Department of Electrical Engineering and Computer Sciences, Massachusetts Institute of Technology, Cambridge MA 02139, USA.
IEEE Trans Biomed Eng. 2012 Jul;59(7):2030-9. doi: 10.1109/TBME.2012.2196699. Epub 2012 Apr 26.
An extraordinary amount of electrophysiological data has been collected from various brain nuclei to help us understand how neural activity in one region influences another region.
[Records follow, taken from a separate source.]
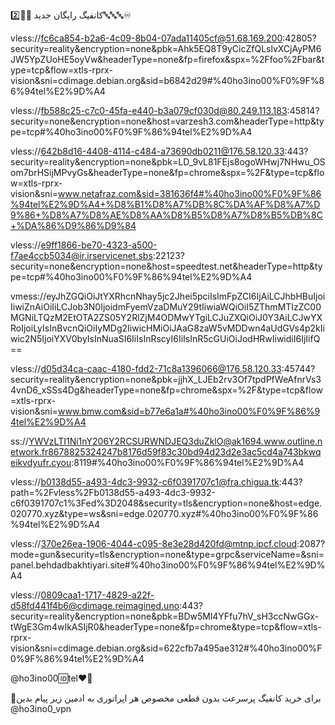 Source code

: کانفیگ رایگان جدید
🚫🔤2️⃣🔤🔤🔤♾

vless://fc6ca854-b2a6-4c09-8b04-07ada11405cf@51.68.169.200:42805?security=reality&encryption=none&pbk=Ahk5EQ8T9yCicZfQLslvXCjAyPM6JW5YpZUoHE5oyVw&headerType=none&fp=firefox&spx=%2Ffoo%2Fbar&type=tcp&flow=xtls-rprx-vision&sni=cdimage.debian.org&sid=b6842d29#%40ho3ino00%F0%9F%86%94tel%E2%9D%A4

vless://fb588c25-c7c0-45fa-e440-b3a079cf030d@80.249.113.183:45814?security=none&encryption=none&host=varzesh3.com&headerType=http&type=tcp#%40ho3ino00%F0%9F%86%94tel%E2%9D%A4

vless://642b8d16-4408-4114-c484-a73690db0211@176.58.120.33:443?security=reality&encryption=none&pbk=LD_9vL81FEjs8ogoWHwj7NHwu_OSom7brHSijMPvyGs&headerType=none&fp=chrome&spx=%2F&type=tcp&flow=xtls-rprx-vision&sni=www.netafraz.com&sid=381636f4#%40ho3ino00%F0%9F%86%94tel%E2%9D%A4+%D8%B1%D8%A7%DB%8C%DA%AF%D8%A7%D9%86+%D8%A7%D8%AE%D8%AA%D8%B5%D8%A7%D8%B5%DB%8C+%DA%86%D9%86%D9%84

vless://e9ff1866-be70-4323-a500-f7ae4ccb5034@ir.irservicenet.sbs:22123?security=none&encryption=none&host=speedtest.net&headerType=http&type=tcp#%40ho3ino00%F0%9F%86%94tel%E2%9D%A4

vmess://eyJhZGQiOiJtYXRhcnNhay5jc2Jhei5pciIsImFpZCI6IjAiLCJhbHBuIjoiIiwiZnAiOiIiLCJob3N0IjoidmFyemVzaDMuY29tIiwiaWQiOiI5ZThmMTIzZC00MGNiLTQzM2EtOTA2ZS05Y2RlZjM4ODMwYTgiLCJuZXQiOiJ0Y3AiLCJwYXRoIjoiLyIsInBvcnQiOiIyMDg2IiwicHMiOiJAaG8zaW5vMDDwn4aUdGVs4p2kIiwic2N5IjoiYXV0byIsInNuaSI6IiIsInRscyI6IiIsInR5cGUiOiJodHRwIiwidiI6IjIifQ==

vless://d05d34ca-caac-4180-fdd2-71c8a1396066@176.58.120.33:45744?security=reality&encryption=none&pbk=jjhX_LJEb2rv3Of7tpdPfWeAfnrVs34vnD6_xSSs4Dg&headerType=none&fp=chrome&spx=%2F&type=tcp&flow=xtls-rprx-vision&sni=www.bmw.com&sid=b77e6a1a#%40ho3ino00%F0%9F%86%94tel%E2%9D%A4

ss://YWVzLTI1Ni1nY206Y2RCSURWNDJEQ3duZklO@ak1694.www.outline.network.fr8678825324247b8176d59f83c30bd94d23d2e3ac5cd4a743bkwqeikvdyufr.cyou:8119#%40ho3ino00%F0%9F%86%94tel%E2%9D%A4

vless://b0138d55-a493-4dc3-9932-c6f0391707c1@fra.chigua.tk:443?path=%2Fvless%2Fb0138d55-a493-4dc3-9932-c6f0391707c1%3Fed%3D2048&security=tls&encryption=none&host=edge.020770.xyz&type=ws&sni=edge.020770.xyz#%40ho3ino00%F0%9F%86%94tel%E2%9D%A4

vless://370e26ea-1906-4044-c095-8e3e28d420fd@mtnp.ipcf.cloud:2087?mode=gun&security=tls&encryption=none&type=grpc&serviceName=&sni=panel.behdadbakhtiyari.site#%40ho3ino00%F0%9F%86%94tel%E2%9D%A4

vless://0809caa1-1717-4829-a22f-d58fd441f4b6@cdimage.reimagined.uno:443?security=reality&encryption=none&pbk=BDw5Ml4YFfu7hV_sH3ccNwGGx-tWgE3Gm4wIkASIjR0&headerType=none&fp=chrome&type=tcp&flow=xtls-rprx-vision&sni=cdimage.debian.org&sid=622cfb7a495ae312#%40ho3ino00%F0%9F%86%94tel%E2%9D%A4


@ho3ino00🆔tel❤️‍🔥


📎برای خرید کانفیگ پرسرعت بدون قطعی مخصوص هر اپراتوری به ادمین زیر پیام بدین
@ho3ino0_vpn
In this paper, we exploit the point process modeling (PPM) framework and describe a method for constructing aggregate input-output (IO) stochastic models that predict spiking activity of a population of neurons in the "output" region as a function of the spiking activity of a population of neurons in the "input" region. We first build PPMs of each output neuron as a function of all input neurons, and then cluster the output neurons using the model parameters. Output neurons that lie within the same cluster have the same functional dependence on the input neurons. We first applied our method to simulated data, and successfully uncovered the predetermined relationship between the two regions. We then applied our method to experimental data to understand the input-output relationship between motor cortical neurons and 1) somatosensory and 2) premotor cortical neurons during a behavioral task. Our aggregate IO models highlighted interesting physiological dependences including relative effects of inhibition/excitation from input neurons and extrinsic factors on output neurons.
已经从各种脑核中收集了大量的电生理数据,以帮助我们了解一个区域的神经活动如何影响另一个区域。在本文中,我们利用点过程建模 (PPM) 框架,描述了一种构建聚合输入-输出 (IO) 随机模型的方法,该模型可以预测“输出”区域中神经元群体的尖峰活动作为“输入”区域中神经元群体的尖峰活动的函数。我们首先构建每个输出神经元作为所有输入神经元的函数的 PPM,然后使用模型参数对输出神经元进行聚类。位于同一聚类中的输出神经元对输入神经元具有相同的功能依赖性。我们首先将我们的方法应用于模拟数据,并成功揭示了这两个区域之间的预定关系。然后,我们将我们的方法应用于实验数据,以了解运动皮层神经元与 1)躯体感觉和 2)运动前皮层神经元在行为任务期间的输入-输出关系。我们的聚合 IO 模型突出了有趣的生理依赖性,包括来自输入神经元的抑制/兴奋和外部因素对输出神经元的相对影响。